(Source records)
···
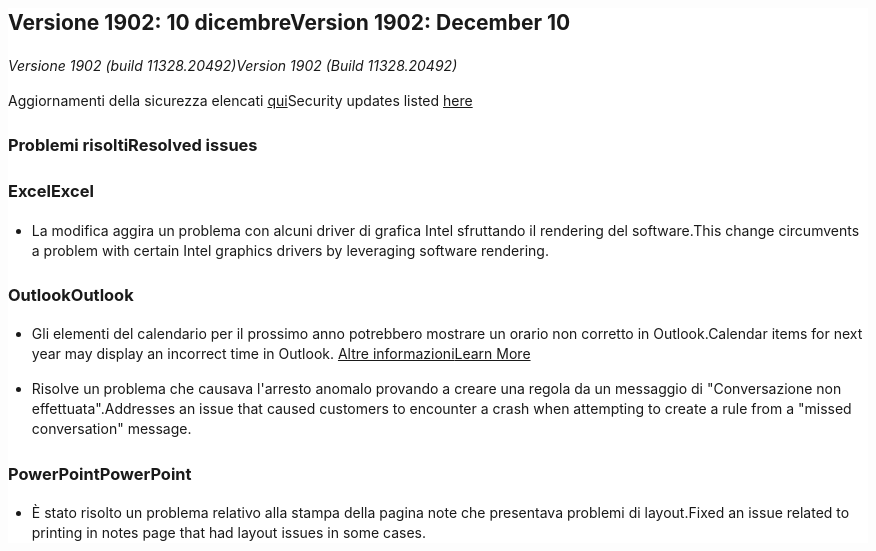 [//]: # (DO NOT REMOVE BUGDETAILS CONTENT END)


[//]: # (DO NOT REMOVE BUGDETAILS CONTENT END)

## <a name="version-1902-december-10"></a><span data-ttu-id="da442-111">Versione 1902: 10 dicembre</span><span class="sxs-lookup"><span data-stu-id="da442-111">Version 1902: December 10</span></span>
<span data-ttu-id="da442-112">*Versione 1902 (build 11328.20492)*</span><span class="sxs-lookup"><span data-stu-id="da442-112">*Version 1902 (Build 11328.20492)*</span></span>

<span data-ttu-id="da442-113">Aggiornamenti della sicurezza elencati [qui](https://docs.microsoft.com/officeupdates/microsoft365-apps-security-updates)</span><span class="sxs-lookup"><span data-stu-id="da442-113">Security updates listed [here](https://docs.microsoft.com/officeupdates/microsoft365-apps-security-updates)</span></span>


[//]: # (DO NOT REMOVE BUGDETAILS CONTENT START)

### <a name="resolved-issues"></a><span data-ttu-id="da442-115">Problemi risolti</span><span class="sxs-lookup"><span data-stu-id="da442-115">Resolved issues</span></span>
### <a name="excel"></a><span data-ttu-id="da442-116">Excel</span><span class="sxs-lookup"><span data-stu-id="da442-116">Excel</span></span>

- <span data-ttu-id="da442-117">La modifica aggira un problema con alcuni driver di grafica Intel sfruttando il rendering del software.</span><span class="sxs-lookup"><span data-stu-id="da442-117">This change circumvents a problem with certain Intel graphics drivers by leveraging software rendering.</span></span>

### <a name="outlook"></a><span data-ttu-id="da442-118">Outlook</span><span class="sxs-lookup"><span data-stu-id="da442-118">Outlook</span></span>

- <span data-ttu-id="da442-119">Gli elementi del calendario per il prossimo anno potrebbero mostrare un orario non corretto in Outlook.</span><span class="sxs-lookup"><span data-stu-id="da442-119">Calendar items for next year may display an incorrect time in Outlook.</span></span> [<span data-ttu-id="da442-120">Altre informazioni</span><span class="sxs-lookup"><span data-stu-id="da442-120">Learn More</span></span>](https://docs.microsoft.com/outlook/troubleshoot/calendars/calendar-items-display-incorrect-time)

- <span data-ttu-id="da442-121">Risolve un problema che causava l'arresto anomalo provando a creare una regola da un messaggio di &quot;Conversazione non effettuata&quot;.</span><span class="sxs-lookup"><span data-stu-id="da442-121">Addresses an issue that caused customers to encounter a crash when attempting to create a rule from a &quot;missed conversation&quot; message.</span></span>

### <a name="powerpoint"></a><span data-ttu-id="da442-122">PowerPoint</span><span class="sxs-lookup"><span data-stu-id="da442-122">PowerPoint</span></span>

- <span data-ttu-id="da442-123">È stato risolto un problema relativo alla stampa della pagina note che presentava problemi di layout.</span><span class="sxs-lookup"><span data-stu-id="da442-123">Fixed an issue related to printing in notes page that had layout issues in some cases.</span></span>


[//]: # (NON RIMUOVERE I DETTAGLI DEL BUDGET DI FINE CONTENUTO)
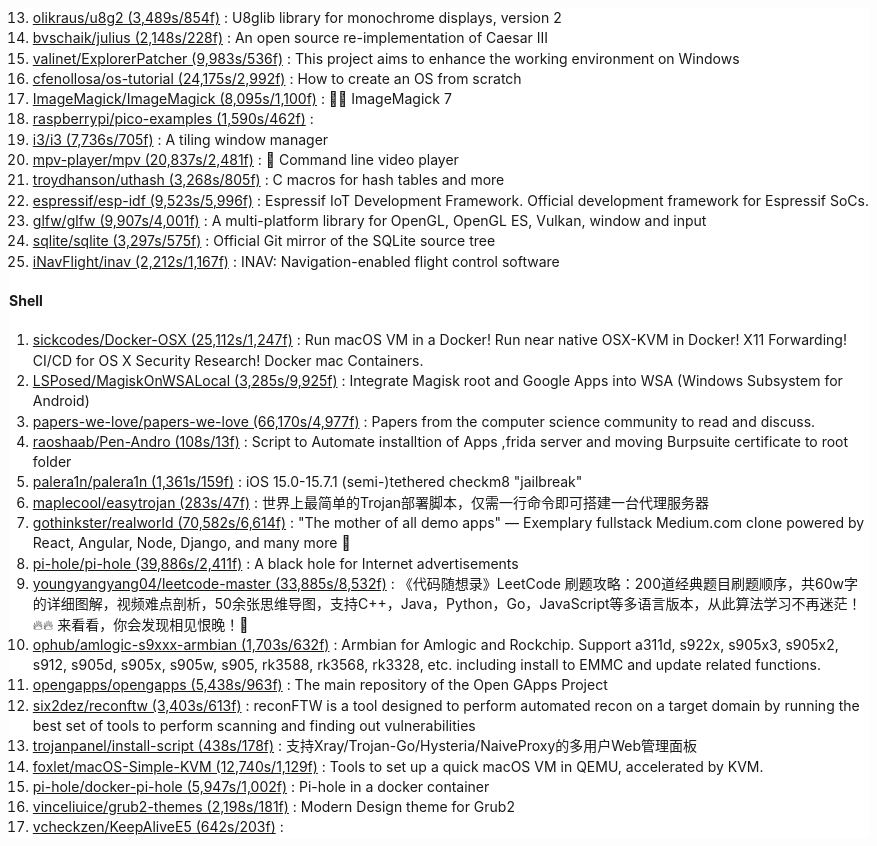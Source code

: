 13. [olikraus/u8g2 (3,489s/854f)](https://github.com/olikraus/u8g2) : U8glib library for monochrome displays, version 2
14. [bvschaik/julius (2,148s/228f)](https://github.com/bvschaik/julius) : An open source re-implementation of Caesar III
15. [valinet/ExplorerPatcher (9,983s/536f)](https://github.com/valinet/ExplorerPatcher) : This project aims to enhance the working environment on Windows
16. [cfenollosa/os-tutorial (24,175s/2,992f)](https://github.com/cfenollosa/os-tutorial) : How to create an OS from scratch
17. [ImageMagick/ImageMagick (8,095s/1,100f)](https://github.com/ImageMagick/ImageMagick) : 🧙‍♂️ ImageMagick 7
18. [raspberrypi/pico-examples (1,590s/462f)](https://github.com/raspberrypi/pico-examples) : 
19. [i3/i3 (7,736s/705f)](https://github.com/i3/i3) : A tiling window manager
20. [mpv-player/mpv (20,837s/2,481f)](https://github.com/mpv-player/mpv) : 🎥 Command line video player
21. [troydhanson/uthash (3,268s/805f)](https://github.com/troydhanson/uthash) : C macros for hash tables and more
22. [espressif/esp-idf (9,523s/5,996f)](https://github.com/espressif/esp-idf) : Espressif IoT Development Framework. Official development framework for Espressif SoCs.
23. [glfw/glfw (9,907s/4,001f)](https://github.com/glfw/glfw) : A multi-platform library for OpenGL, OpenGL ES, Vulkan, window and input
24. [sqlite/sqlite (3,297s/575f)](https://github.com/sqlite/sqlite) : Official Git mirror of the SQLite source tree
25. [iNavFlight/inav (2,212s/1,167f)](https://github.com/iNavFlight/inav) : INAV: Navigation-enabled flight control software

#### Shell
1. [sickcodes/Docker-OSX (25,112s/1,247f)](https://github.com/sickcodes/Docker-OSX) : Run macOS VM in a Docker! Run near native OSX-KVM in Docker! X11 Forwarding! CI/CD for OS X Security Research! Docker mac Containers.
2. [LSPosed/MagiskOnWSALocal (3,285s/9,925f)](https://github.com/LSPosed/MagiskOnWSALocal) : Integrate Magisk root and Google Apps into WSA (Windows Subsystem for Android)
3. [papers-we-love/papers-we-love (66,170s/4,977f)](https://github.com/papers-we-love/papers-we-love) : Papers from the computer science community to read and discuss.
4. [raoshaab/Pen-Andro (108s/13f)](https://github.com/raoshaab/Pen-Andro) : Script to Automate installtion of Apps ,frida server and moving Burpsuite certificate to root folder
5. [palera1n/palera1n (1,361s/159f)](https://github.com/palera1n/palera1n) : iOS 15.0-15.7.1 (semi-)tethered checkm8 "jailbreak"
6. [maplecool/easytrojan (283s/47f)](https://github.com/maplecool/easytrojan) : 世界上最简单的Trojan部署脚本，仅需一行命令即可搭建一台代理服务器
7. [gothinkster/realworld (70,582s/6,614f)](https://github.com/gothinkster/realworld) : "The mother of all demo apps" — Exemplary fullstack Medium.com clone powered by React, Angular, Node, Django, and many more 🏅
8. [pi-hole/pi-hole (39,886s/2,411f)](https://github.com/pi-hole/pi-hole) : A black hole for Internet advertisements
9. [youngyangyang04/leetcode-master (33,885s/8,532f)](https://github.com/youngyangyang04/leetcode-master) : 《代码随想录》LeetCode 刷题攻略：200道经典题目刷题顺序，共60w字的详细图解，视频难点剖析，50余张思维导图，支持C++，Java，Python，Go，JavaScript等多语言版本，从此算法学习不再迷茫！🔥🔥 来看看，你会发现相见恨晚！🚀
10. [ophub/amlogic-s9xxx-armbian (1,703s/632f)](https://github.com/ophub/amlogic-s9xxx-armbian) : Armbian for Amlogic and Rockchip. Support a311d, s922x, s905x3, s905x2, s912, s905d, s905x, s905w, s905, rk3588, rk3568, rk3328, etc. including install to EMMC and update related functions.
11. [opengapps/opengapps (5,438s/963f)](https://github.com/opengapps/opengapps) : The main repository of the Open GApps Project
12. [six2dez/reconftw (3,403s/613f)](https://github.com/six2dez/reconftw) : reconFTW is a tool designed to perform automated recon on a target domain by running the best set of tools to perform scanning and finding out vulnerabilities
13. [trojanpanel/install-script (438s/178f)](https://github.com/trojanpanel/install-script) : 支持Xray/Trojan-Go/Hysteria/NaiveProxy的多用户Web管理面板
14. [foxlet/macOS-Simple-KVM (12,740s/1,129f)](https://github.com/foxlet/macOS-Simple-KVM) : Tools to set up a quick macOS VM in QEMU, accelerated by KVM.
15. [pi-hole/docker-pi-hole (5,947s/1,002f)](https://github.com/pi-hole/docker-pi-hole) : Pi-hole in a docker container
16. [vinceliuice/grub2-themes (2,198s/181f)](https://github.com/vinceliuice/grub2-themes) : Modern Design theme for Grub2
17. [vcheckzen/KeepAliveE5 (642s/203f)](https://github.com/vcheckzen/KeepAliveE5) : 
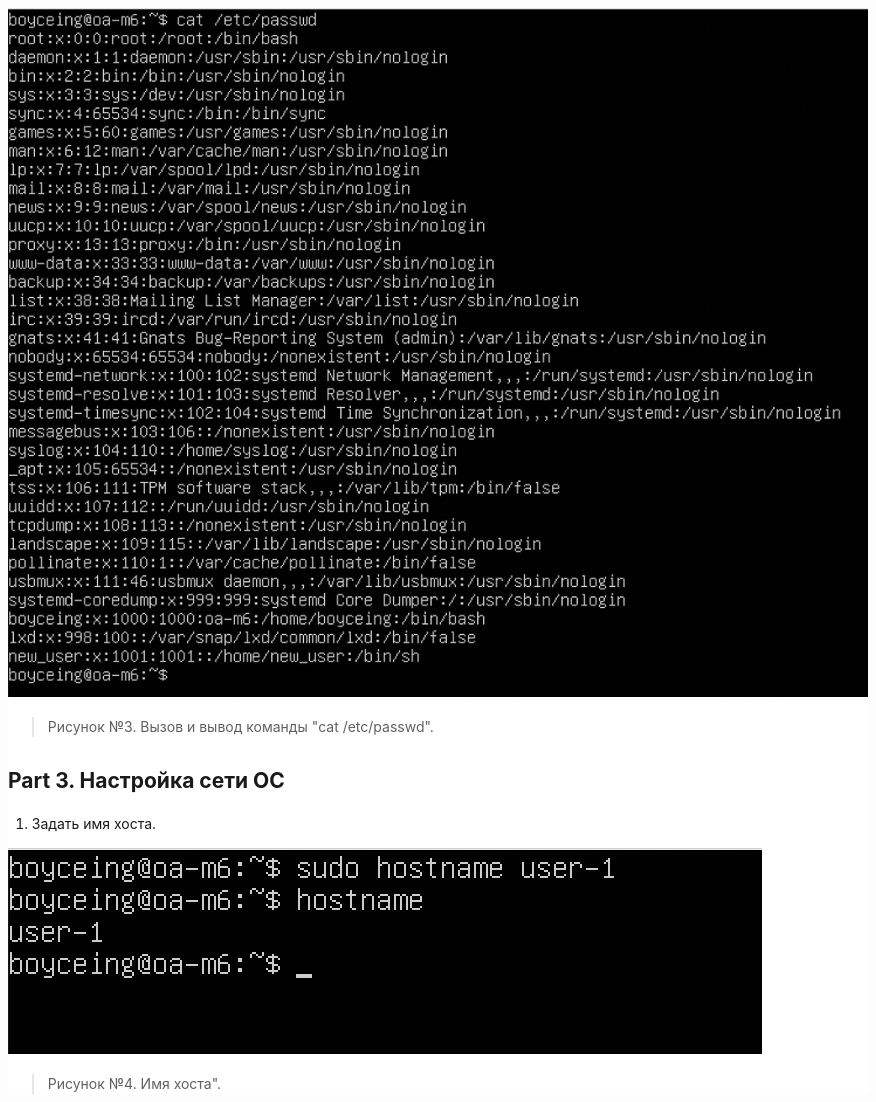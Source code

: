 ![](./misc/images/list_users.png)
>Рисунок №3. Вызов и вывод команды "cat /etc/passwd".

## Part 3. Настройка сети ОС
1. Задать имя хоста.

![](./misc/images/hostname.png)
>Рисунок №4. Имя хоста".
···
### Directions
Lines above that have "misc": copy each of them.

### Exercise result
: ![](./misc/images/list_users.png)
![](./misc/images/hostname.png)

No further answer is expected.